How are we to persuade students that the textbook account is inadequate? The textbook is the Authority in many of our classrooms; for most students, what appears in a book published by Oxford University Press must be more reliable than something said by their obviously biased lecturer in class. My response would be, first, to produce your revised version of history in your lecture handouts, together with an extended reading list to act as evidence and scholarly support for your assertions. Second, I would devote a lecture or seminar to explaining the historiography of property law (that is, the ways different historians have approached writing its history) and techniques of historical method, and demonstrating how historical method can usefully be used to interpret legal sources. Extracts from received accounts, more critical approaches and relevant cases could be reproduced, with appropriate questions, for class discussion. In my experience, students love this kind of work; it really engages them. They have an opportunity to think rather than simply absorb and to make suggestions without worrying about whether they have the 'right' answer.

Third, build history into all your teaching. Take the topic of charities, for example. After the complexities of constructive trusts and the perhaps tedious detail of administration of trusts, the law of charities, which most of us teach towards the end of the course, comes as something of a light relief, with its clear and intelligible principles, accessible subject matter, interesting case law and relevant policy considerations. Even so, there is a sense in many textbooks of the inevitability of its development from the Statute of Elizabeth to the Charities Act 2006 that invites critical interrogation. The books tell us that the familiar classification derives from an era in which charities provided most of the social services now largely delivered by the state; yet how often do we seize this opportunity to explain to our students - or ask them to find out for themselves - how the welfare state evolved, how fiercely reforms were fought for and how strongly they were resisted by vested interests, and how great a difference state control made to people's lives (Wilson, 1977). It goes without saying that such knowledge is particularly useful at a time when the process looks likely to be reversed.

Following through the development of particular charitable categories will help make students aware of the political content in legal policy. Take education, for example. Students may not be aware that free secondary education only became available after the Second World War, transforming the lives of large numbers of boys and, especially, girls, who were more likely to have to forgo schooling in families with limited funds.
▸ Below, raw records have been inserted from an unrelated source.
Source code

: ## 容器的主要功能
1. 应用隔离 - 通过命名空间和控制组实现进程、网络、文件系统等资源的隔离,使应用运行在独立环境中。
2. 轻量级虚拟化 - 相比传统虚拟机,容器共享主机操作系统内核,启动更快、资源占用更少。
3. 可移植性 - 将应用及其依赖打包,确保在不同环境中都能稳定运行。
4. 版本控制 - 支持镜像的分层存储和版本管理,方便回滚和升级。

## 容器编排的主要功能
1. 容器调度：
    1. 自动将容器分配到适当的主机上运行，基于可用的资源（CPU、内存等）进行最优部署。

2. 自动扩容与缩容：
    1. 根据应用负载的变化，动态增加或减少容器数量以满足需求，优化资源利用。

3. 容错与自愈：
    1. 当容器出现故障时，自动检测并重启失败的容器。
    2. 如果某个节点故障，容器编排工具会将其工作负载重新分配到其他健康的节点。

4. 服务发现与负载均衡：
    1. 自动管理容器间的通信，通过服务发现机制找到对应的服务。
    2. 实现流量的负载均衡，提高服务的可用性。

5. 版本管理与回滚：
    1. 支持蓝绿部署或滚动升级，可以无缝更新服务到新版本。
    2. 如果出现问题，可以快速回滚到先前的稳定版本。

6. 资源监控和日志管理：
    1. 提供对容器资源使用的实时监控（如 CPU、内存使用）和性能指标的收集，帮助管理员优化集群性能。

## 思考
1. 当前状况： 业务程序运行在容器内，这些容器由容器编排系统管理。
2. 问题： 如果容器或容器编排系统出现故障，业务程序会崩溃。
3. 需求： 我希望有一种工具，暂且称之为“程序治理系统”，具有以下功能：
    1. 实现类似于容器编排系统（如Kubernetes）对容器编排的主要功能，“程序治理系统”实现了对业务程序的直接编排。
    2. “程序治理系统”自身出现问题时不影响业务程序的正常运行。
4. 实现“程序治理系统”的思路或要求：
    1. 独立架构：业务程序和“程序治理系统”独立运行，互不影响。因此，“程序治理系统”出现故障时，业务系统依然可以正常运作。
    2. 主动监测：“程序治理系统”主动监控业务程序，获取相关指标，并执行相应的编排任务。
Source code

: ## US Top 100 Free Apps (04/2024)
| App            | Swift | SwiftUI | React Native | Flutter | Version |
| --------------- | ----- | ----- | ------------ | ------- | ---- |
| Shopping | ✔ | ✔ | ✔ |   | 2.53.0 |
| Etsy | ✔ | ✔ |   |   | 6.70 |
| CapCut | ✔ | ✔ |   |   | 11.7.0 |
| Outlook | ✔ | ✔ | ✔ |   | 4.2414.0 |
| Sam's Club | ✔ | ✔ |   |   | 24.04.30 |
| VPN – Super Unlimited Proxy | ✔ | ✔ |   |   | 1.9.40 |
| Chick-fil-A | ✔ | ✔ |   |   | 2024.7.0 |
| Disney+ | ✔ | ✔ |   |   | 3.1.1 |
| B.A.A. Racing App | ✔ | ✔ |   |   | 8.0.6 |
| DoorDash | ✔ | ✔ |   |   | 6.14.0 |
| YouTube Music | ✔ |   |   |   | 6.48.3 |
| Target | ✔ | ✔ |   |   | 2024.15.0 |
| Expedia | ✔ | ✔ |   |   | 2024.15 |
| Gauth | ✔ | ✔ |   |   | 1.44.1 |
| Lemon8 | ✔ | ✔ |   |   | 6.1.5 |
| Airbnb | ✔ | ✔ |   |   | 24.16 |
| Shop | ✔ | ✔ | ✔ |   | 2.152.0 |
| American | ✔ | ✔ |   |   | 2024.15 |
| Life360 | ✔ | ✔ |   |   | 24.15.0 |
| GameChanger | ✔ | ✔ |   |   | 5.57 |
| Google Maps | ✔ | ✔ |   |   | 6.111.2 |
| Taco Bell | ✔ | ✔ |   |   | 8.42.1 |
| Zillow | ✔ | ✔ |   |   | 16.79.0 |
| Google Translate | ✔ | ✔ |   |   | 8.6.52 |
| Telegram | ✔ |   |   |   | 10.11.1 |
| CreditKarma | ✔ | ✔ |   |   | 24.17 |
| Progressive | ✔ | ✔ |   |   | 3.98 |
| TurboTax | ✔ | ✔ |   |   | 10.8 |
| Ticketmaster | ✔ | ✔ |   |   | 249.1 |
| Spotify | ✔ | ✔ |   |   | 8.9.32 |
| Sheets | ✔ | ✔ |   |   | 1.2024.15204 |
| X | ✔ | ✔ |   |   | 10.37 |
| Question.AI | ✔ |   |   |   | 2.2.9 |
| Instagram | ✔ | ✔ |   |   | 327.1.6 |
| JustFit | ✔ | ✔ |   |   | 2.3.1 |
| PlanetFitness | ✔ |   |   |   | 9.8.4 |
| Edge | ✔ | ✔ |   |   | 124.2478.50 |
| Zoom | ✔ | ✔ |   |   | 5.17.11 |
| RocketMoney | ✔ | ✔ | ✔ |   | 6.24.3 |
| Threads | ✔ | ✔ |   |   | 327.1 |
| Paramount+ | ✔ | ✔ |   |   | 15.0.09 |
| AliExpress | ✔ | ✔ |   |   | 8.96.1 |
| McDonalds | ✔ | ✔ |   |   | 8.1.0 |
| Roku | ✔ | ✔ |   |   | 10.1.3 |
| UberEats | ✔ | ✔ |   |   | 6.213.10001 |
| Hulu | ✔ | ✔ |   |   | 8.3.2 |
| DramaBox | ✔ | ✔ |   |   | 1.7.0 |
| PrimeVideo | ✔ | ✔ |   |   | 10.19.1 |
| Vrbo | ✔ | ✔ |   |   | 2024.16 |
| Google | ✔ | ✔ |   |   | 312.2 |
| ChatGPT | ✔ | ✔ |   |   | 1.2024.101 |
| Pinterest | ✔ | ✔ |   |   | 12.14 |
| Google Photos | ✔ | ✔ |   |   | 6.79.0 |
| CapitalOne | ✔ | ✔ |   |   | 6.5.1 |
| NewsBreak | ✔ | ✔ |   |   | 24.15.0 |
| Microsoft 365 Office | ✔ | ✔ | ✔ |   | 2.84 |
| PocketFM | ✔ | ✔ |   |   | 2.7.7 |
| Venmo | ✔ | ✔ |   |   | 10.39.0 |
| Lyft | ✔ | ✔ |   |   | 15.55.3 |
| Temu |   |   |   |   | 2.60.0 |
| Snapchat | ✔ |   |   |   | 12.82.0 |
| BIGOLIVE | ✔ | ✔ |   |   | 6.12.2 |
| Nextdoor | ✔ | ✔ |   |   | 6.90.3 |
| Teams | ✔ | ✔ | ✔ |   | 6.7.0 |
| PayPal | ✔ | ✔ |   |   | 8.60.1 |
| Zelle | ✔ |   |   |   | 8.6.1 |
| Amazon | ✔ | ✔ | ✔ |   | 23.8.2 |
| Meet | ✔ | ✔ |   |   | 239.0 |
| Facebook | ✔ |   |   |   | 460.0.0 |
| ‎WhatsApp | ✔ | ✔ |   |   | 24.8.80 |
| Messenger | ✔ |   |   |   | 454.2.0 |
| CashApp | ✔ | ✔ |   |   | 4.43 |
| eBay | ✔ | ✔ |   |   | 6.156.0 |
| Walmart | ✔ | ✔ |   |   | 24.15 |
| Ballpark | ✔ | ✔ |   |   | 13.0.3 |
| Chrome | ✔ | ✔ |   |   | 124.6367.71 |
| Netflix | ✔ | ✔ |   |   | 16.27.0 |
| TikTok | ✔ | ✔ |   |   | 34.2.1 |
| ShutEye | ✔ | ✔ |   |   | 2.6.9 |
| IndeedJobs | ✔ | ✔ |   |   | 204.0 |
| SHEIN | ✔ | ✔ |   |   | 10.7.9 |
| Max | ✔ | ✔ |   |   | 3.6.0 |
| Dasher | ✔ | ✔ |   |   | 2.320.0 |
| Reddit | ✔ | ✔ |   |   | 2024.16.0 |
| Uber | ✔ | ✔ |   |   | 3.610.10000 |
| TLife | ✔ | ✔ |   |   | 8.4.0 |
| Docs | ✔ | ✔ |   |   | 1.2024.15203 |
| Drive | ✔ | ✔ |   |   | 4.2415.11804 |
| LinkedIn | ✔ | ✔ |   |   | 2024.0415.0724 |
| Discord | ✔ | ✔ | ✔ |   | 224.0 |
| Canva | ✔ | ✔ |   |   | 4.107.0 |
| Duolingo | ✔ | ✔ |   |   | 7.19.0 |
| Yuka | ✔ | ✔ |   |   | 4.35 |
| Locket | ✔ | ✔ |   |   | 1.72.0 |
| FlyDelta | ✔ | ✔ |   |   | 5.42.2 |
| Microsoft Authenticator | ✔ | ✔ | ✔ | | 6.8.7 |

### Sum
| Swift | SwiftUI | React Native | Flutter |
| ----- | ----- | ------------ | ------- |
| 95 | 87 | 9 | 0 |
For the first time in history, these working-class young people were able to transcend the barriers that had previously doomed them to a lifetime of poorly paid, menial work and go on to further training, higher education, careers and the comforts of middle-class existence - including the chance to own their own home. Free, state-provided education did this - yet the well-to-do at private schools and Oxbridge have continued to cling to their privileges as charities. Finally, and critically, I would set a piece of assessed coursework about one aspect of property law history you have mentioned in your lecture, again with a list of references to assist research (for students will not be familiar with this kind of resource). Alternatively, your coursework could be a repetition of the classroom exercise, with a different set of extracts and questions.